Tuilaepa has told Samoa FM radio his Cabinet has decided to go with recommendations from the Commission of Inquiry set up to look into the merger.

He said the Nurses Association’s insistence to revisit and review the proposed structure of a major body had been a major sticking point.

He said the Cabinet had accepted a Commission recommendation that it would be easier and cheaper to run.

“But the most important part is for the doctors and nurses to work together and put aside their differences and do what they went into the service for,” Tuilaepa said.

In August this year, the Commission of Inquiry appointed by Cabinet to review the proposed merger said the leaders of the health sector in Samoa exist in a “state of warfare.” 

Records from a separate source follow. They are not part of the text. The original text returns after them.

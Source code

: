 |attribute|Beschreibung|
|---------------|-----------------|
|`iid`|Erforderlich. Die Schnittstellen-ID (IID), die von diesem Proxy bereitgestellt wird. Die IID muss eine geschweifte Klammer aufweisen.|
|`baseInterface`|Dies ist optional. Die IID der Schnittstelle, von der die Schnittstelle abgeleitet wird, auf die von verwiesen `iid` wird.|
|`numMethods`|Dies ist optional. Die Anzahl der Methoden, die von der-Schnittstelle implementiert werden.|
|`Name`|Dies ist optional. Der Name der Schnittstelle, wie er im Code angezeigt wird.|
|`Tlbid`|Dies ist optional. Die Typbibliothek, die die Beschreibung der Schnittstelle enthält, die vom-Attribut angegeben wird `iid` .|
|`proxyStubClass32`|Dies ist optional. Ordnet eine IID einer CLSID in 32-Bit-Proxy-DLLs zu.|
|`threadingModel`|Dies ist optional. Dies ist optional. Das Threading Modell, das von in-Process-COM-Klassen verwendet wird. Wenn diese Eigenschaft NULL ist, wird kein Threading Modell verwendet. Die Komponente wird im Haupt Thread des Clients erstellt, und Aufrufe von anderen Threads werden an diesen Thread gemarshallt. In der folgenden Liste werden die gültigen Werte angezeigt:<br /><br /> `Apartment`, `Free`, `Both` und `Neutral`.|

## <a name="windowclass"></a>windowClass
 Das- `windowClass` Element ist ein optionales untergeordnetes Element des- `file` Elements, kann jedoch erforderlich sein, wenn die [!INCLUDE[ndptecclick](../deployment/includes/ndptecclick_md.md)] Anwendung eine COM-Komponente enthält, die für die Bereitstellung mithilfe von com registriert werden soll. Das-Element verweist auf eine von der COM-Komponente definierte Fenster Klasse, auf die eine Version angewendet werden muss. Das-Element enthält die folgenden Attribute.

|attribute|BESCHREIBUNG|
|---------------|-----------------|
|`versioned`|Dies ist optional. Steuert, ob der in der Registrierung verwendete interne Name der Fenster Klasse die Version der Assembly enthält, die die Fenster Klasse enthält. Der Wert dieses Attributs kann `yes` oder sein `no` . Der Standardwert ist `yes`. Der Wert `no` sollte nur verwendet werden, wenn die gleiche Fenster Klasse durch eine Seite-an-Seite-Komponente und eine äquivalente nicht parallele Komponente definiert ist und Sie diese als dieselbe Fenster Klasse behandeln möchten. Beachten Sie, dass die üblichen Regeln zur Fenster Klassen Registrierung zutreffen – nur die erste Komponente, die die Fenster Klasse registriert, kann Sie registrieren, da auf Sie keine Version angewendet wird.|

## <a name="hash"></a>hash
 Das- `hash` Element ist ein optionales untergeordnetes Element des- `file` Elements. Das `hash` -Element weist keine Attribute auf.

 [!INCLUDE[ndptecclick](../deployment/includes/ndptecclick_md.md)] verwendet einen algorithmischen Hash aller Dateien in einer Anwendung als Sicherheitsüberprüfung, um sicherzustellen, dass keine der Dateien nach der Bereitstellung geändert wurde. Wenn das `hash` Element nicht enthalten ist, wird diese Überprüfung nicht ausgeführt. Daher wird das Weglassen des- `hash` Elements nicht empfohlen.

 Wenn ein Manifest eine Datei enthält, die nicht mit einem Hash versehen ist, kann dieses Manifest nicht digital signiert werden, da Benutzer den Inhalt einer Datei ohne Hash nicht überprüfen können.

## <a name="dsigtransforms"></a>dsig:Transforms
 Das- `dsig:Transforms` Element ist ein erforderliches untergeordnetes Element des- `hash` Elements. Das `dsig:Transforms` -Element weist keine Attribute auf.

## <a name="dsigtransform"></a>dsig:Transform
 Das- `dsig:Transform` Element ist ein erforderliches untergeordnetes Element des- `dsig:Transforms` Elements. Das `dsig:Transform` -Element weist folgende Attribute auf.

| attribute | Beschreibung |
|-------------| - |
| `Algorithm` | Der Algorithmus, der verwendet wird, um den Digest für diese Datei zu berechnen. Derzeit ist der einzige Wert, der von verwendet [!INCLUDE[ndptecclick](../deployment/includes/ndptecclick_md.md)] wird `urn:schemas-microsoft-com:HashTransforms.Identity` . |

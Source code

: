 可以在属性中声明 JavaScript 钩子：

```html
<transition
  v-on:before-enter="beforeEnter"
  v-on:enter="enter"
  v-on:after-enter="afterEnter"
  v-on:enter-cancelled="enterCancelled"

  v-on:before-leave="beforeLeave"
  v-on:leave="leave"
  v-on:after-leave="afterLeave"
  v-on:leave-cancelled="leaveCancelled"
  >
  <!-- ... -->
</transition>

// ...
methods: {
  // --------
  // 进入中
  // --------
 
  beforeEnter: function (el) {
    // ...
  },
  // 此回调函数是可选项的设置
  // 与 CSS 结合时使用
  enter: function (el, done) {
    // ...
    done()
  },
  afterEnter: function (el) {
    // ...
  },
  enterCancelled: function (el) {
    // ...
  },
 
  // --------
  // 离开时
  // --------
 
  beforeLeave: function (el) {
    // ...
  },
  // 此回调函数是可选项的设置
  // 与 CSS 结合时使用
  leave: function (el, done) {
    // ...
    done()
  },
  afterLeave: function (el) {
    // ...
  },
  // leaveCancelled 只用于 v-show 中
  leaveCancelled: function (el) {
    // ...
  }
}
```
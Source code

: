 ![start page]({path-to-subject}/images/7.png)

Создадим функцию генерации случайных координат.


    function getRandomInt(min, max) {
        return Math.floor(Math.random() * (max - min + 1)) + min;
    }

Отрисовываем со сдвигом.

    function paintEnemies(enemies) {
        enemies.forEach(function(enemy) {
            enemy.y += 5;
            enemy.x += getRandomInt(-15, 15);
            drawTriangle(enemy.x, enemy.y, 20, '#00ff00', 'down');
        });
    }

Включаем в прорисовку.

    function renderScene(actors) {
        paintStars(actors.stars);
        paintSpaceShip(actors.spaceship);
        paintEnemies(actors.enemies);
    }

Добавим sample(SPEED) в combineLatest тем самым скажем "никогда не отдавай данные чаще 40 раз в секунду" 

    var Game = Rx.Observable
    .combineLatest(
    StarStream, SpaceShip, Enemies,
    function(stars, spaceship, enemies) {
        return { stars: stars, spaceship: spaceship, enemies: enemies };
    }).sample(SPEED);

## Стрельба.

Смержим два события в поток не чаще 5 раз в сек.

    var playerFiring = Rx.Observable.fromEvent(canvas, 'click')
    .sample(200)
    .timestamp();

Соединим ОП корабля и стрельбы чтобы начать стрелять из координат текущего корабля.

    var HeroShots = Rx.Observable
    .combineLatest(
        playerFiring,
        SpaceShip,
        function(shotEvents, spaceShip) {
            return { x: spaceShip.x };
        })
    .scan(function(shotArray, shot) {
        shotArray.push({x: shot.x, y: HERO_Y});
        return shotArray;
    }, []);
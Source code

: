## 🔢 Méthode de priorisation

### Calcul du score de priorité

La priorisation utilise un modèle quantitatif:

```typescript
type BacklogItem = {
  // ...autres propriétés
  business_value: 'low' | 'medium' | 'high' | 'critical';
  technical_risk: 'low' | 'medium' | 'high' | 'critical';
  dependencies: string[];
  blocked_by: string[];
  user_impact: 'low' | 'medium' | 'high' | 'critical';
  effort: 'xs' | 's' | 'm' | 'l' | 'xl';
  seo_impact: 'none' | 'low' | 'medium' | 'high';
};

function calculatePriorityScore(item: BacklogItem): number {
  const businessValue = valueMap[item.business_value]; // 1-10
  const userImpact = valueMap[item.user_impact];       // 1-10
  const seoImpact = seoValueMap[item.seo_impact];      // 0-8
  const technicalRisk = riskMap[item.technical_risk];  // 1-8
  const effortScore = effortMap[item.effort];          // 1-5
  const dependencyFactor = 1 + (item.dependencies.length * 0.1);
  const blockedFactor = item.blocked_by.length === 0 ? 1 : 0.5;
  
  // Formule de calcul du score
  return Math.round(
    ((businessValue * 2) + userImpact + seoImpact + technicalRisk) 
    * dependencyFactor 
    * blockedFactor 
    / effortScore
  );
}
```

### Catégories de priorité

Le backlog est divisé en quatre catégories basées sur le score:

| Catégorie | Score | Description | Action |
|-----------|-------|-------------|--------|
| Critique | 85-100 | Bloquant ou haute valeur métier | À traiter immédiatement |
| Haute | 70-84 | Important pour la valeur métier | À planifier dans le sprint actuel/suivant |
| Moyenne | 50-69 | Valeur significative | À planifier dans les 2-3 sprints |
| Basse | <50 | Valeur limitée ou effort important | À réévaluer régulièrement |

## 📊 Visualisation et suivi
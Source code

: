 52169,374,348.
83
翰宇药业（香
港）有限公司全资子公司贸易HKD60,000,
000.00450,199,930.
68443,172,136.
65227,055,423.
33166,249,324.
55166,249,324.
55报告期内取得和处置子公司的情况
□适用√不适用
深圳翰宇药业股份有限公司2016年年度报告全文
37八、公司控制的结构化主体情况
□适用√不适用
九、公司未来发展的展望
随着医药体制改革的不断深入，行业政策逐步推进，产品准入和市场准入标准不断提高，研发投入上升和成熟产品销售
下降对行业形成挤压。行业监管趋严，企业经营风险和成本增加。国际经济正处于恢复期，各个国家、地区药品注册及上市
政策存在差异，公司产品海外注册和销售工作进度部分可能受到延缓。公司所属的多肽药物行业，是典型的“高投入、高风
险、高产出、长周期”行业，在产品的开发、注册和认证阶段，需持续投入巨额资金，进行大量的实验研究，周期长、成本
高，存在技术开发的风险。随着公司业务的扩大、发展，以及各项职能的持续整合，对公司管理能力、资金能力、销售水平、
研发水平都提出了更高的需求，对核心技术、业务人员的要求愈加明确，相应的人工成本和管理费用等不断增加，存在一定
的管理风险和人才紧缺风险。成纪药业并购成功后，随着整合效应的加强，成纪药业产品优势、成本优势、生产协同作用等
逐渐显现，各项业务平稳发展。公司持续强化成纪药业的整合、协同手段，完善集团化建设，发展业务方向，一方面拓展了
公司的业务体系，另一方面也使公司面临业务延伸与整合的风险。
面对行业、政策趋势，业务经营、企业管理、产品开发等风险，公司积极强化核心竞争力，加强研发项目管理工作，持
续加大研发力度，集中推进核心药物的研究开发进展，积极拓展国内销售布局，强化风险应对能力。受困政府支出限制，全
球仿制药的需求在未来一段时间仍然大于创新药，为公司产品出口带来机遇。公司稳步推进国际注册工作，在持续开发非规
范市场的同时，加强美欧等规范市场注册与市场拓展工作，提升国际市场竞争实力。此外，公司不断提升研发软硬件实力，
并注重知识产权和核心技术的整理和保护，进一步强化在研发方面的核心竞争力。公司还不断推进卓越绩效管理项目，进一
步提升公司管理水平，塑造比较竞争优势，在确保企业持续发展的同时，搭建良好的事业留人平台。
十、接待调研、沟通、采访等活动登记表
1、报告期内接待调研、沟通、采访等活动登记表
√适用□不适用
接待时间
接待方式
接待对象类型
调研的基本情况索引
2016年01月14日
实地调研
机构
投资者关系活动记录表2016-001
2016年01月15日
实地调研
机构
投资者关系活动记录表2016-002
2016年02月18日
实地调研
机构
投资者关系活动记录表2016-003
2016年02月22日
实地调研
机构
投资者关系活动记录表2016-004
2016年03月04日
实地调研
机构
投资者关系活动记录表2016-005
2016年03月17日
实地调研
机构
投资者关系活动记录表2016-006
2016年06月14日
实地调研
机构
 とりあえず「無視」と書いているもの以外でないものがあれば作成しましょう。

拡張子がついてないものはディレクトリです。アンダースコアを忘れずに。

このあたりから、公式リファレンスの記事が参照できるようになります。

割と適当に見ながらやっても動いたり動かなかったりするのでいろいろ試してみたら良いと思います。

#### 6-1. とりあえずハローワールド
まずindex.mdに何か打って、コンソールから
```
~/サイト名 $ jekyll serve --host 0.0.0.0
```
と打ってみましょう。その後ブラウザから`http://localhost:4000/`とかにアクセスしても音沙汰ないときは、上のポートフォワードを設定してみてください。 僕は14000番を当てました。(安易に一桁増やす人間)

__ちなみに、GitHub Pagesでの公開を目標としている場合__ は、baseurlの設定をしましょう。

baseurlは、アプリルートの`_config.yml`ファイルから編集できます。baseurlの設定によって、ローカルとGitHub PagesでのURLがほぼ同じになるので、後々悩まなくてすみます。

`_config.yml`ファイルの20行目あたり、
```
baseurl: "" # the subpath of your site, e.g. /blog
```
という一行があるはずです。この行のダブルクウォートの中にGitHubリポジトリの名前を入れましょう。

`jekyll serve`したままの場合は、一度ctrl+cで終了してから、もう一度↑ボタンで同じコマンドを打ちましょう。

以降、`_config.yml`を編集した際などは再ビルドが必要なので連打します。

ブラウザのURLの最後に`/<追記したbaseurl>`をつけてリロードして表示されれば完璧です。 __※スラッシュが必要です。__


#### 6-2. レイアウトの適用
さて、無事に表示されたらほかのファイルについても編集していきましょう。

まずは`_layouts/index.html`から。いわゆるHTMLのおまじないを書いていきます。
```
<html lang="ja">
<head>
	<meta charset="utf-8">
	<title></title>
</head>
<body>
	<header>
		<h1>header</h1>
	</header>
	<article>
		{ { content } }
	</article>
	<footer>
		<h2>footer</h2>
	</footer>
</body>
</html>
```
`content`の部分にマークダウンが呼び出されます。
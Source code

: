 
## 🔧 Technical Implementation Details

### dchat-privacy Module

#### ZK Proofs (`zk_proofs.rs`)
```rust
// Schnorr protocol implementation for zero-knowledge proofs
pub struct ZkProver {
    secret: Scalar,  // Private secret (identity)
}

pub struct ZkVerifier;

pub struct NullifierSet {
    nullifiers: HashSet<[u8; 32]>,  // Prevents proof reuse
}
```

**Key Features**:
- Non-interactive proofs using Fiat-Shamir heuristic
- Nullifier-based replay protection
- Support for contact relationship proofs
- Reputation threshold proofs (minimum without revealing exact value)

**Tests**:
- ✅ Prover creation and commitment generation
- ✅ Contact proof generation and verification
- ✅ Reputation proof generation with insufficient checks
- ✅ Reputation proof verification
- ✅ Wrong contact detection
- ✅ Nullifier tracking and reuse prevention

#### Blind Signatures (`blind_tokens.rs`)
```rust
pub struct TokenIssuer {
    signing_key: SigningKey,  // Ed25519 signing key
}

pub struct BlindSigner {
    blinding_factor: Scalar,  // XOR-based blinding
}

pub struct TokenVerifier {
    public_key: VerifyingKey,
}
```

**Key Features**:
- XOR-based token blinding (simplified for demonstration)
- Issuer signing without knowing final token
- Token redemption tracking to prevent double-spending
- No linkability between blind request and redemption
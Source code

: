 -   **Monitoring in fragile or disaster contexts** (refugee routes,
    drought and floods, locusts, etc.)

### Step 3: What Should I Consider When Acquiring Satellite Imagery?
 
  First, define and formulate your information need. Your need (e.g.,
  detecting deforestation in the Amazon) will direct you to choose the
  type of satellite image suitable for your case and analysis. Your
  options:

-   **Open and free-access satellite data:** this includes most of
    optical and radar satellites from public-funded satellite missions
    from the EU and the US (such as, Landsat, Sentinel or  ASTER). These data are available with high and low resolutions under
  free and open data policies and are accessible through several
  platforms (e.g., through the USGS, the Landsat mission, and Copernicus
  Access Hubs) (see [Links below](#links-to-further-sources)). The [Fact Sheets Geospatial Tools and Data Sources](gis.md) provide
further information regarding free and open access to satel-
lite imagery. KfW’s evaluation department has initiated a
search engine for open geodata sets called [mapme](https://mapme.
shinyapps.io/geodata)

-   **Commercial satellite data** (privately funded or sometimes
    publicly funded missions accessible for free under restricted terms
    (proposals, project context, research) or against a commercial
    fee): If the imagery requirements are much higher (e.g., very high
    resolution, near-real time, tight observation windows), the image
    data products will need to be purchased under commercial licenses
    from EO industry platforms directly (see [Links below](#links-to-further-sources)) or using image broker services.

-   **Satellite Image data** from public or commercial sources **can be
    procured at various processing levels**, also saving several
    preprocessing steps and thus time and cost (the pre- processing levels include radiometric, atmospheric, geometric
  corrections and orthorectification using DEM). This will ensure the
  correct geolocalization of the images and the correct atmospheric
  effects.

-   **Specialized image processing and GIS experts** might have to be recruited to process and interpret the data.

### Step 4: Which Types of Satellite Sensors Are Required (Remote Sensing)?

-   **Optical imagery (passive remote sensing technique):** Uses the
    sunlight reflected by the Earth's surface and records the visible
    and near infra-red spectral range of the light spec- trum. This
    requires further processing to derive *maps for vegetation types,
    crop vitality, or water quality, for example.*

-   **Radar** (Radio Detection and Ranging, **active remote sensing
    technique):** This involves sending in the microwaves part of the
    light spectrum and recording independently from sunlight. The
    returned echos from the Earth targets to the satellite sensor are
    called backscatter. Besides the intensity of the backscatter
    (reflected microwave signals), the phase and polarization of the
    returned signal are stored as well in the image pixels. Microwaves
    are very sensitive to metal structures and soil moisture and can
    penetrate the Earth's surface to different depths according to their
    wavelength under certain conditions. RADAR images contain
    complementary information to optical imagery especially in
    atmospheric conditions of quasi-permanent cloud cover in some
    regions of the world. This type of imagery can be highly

And unless “reconciliation” takes place immediately between leaders of the “warring occupational groups”, especially doctors and nurses, members of the public whose lives depend on the sector, will continue to be victims. 

But it’s not just that. Health workers who are merely trying to perform their duties will continue to be trapped in this vicious cycle while “the war” rages above them.

This was the gist of a report titled “A Pressing need for Grace”, which casts doubt on whether the merge can proceed under current circumstances, has been submitted to Cabinet for their deliberation.

“A fundamental change in attitude of all Health sector workers is the Commission’s own prescription for the terminal condition which the sector is currently manifesting, an attitude of selfishness and mala fides (bad faith) which lies at the heart of the conflicts and disagreements which has paralyzed the service for many years,” the report reads. 

 “The Commission strongly recommends the conduct of a formal process of reconciliation between the leaders of the warring occupational groups. 

 “(There is also) a need for a nationwide resetting of health sector goals where the best interests of patients and the needs of the public, dictate the form of health administration we have, (and not groups of privileged self- centered office bound jet setting combatants), whilst the vast majority of ill- treated underpaid staff continue to work hard and do the best with what they have, whilst ‘the war’ rages above and around them.”

Chaired by former Attorney General, Taulapapa Brenda Heather-Latu, the Commission members included the Vice Chancellor of the National University of Samoa, Fui Dr. Asofou So’o and former Chief Executive Officer of the Public Service Commission, Fa’amausili Dr. Matagialofi Lua’iufi.

 “There is a fundamental lack of effective leadership over and within the health sector, which is now in a critical state of dysfunction and has been torn asunder by sector wide hostility, suspicion and conflict,” the report says.

 “This woeful state of affairs has been allowed to continue, and indeed flourish through a lack of attention and an unwillingness at the highest level to stamp out the destructive behavior and arrogant behavior of certain sector health leaders and their followers.”